#### DATA IN THIS EXERCISE
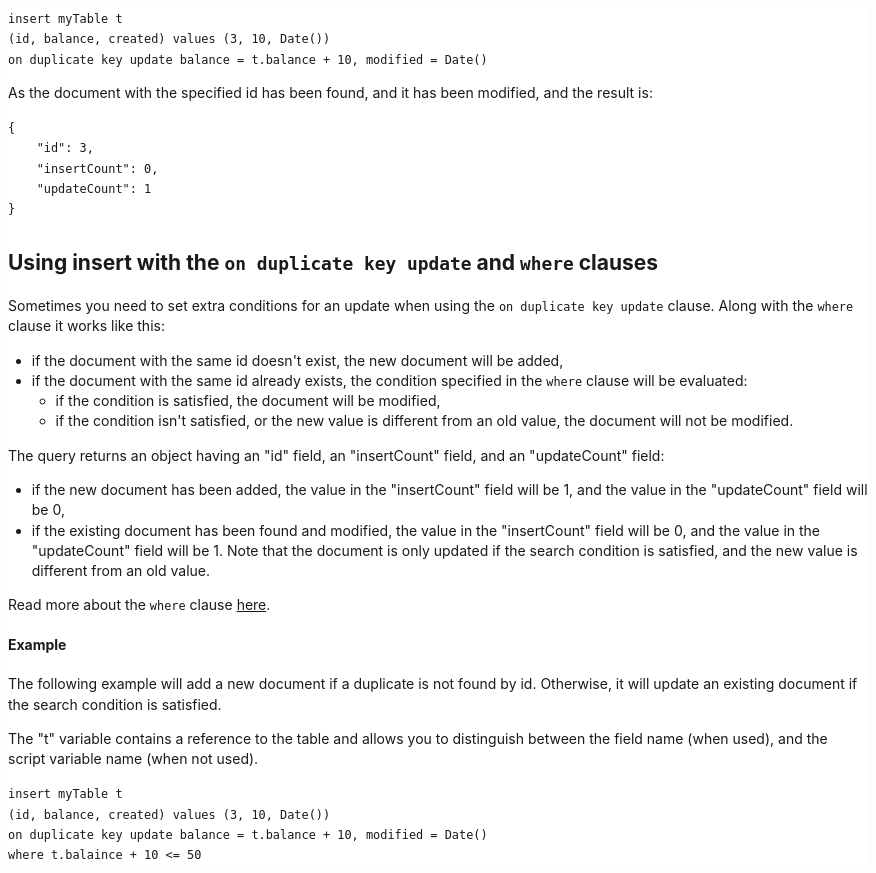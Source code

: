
 ```
insert myTable t
(id, balance, created) values (3, 10, Date())
on duplicate key update balance = t.balance + 10, modified = Date()
```

As the document with the specified id has been found, and
it has been modified, and the result is:

```
{
    "id": 3,
    "insertCount": 0,
    "updateCount": 1
}
```

## Using insert with the `on duplicate key update` and `where` clauses 

Sometimes you need to set extra conditions for an update when using 
the `on duplicate key update` clause. Along with the `where` clause it works like this:

- if the document with the same id doesn't exist, 
the new document will be added,
- if the document with the same id already exists,
the condition specified in the `where` clause will be evaluated:
    - if the condition is satisfied, the document will be modified,
    - if the condition isn't satisfied, or the new value is different from an old value, 
    the document will not be modified.

The query returns an object having an "id" field, an "insertCount" field,
and an "updateCount" field:

- if the new document has been added, the value in the "insertCount" field will be 1,
and the value in the "updateCount" field will be 0,
- if the existing document has been found and modified, 
the value in the "insertCount" field will be 0,
and the value in the "updateCount" field will be 1. Note that the document is only updated
if the search condition is satisfied, and the new value is different from an old value.

Read more about the `where` clause [here](where-clause.md).

#### Example

The following example will add a new document if a duplicate is not found by id.
Otherwise, it will update an existing document if the search condition is satisfied.

The "t" variable contains a reference to the table and allows you to distinguish between 
the field name (when used), and the script variable name (when not used).

```
insert myTable t
(id, balance, created) values (3, 10, Date())
on duplicate key update balance = t.balance + 10, modified = Date()
where t.balaince + 10 <= 50
```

#### PROBLEM REQUIREMENTS
A verbatim copy of every entry is wanted; the pictures stay out of it.

#### RESULT
Source code

:
 ```
insert myTable t
(id, balance, created) values (3, 10, Date())
on duplicate key update balance = t.balance + 10, modified = Date()
```

As the document with the specified id has been found, and
it has been modified, and the result is:

```
{
    "id": 3,
    "insertCount": 0,
    "updateCount": 1
}
```

## Using insert with the `on duplicate key update` and `where` clauses 

Sometimes you need to set extra conditions for an update when using 
the `on duplicate key update` clause. Along with the `where` clause it works like this:

- if the document with the same id doesn't exist, 
the new document will be added,
- if the document with the same id already exists,
the condition specified in the `where` clause will be evaluated:
    - if the condition is satisfied, the document will be modified,
    - if the condition isn't satisfied, or the new value is different from an old value, 
    the document will not be modified.

The query returns an object having an "id" field, an "insertCount" field,
and an "updateCount" field:

- if the new document has been added, the value in the "insertCount" field will be 1,
and the value in the "updateCount" field will be 0,
- if the existing document has been found and modified, 
the value in the "insertCount" field will be 0,
and the value in the "updateCount" field will be 1. Note that the document is only updated
if the search condition is satisfied, and the new value is different from an old value.

Read more about the `where` clause [here](where-clause.md).

#### Example

The following example will add a new document if a duplicate is not found by id.
Otherwise, it will update an existing document if the search condition is satisfied.

The "t" variable contains a reference to the table and allows you to distinguish between 
the field name (when used), and the script variable name (when not used).

```
insert myTable t
(id, balance, created) values (3, 10, Date())
on duplicate key update balance = t.balance + 10, modified = Date()
where t.balaince + 10 <= 50
```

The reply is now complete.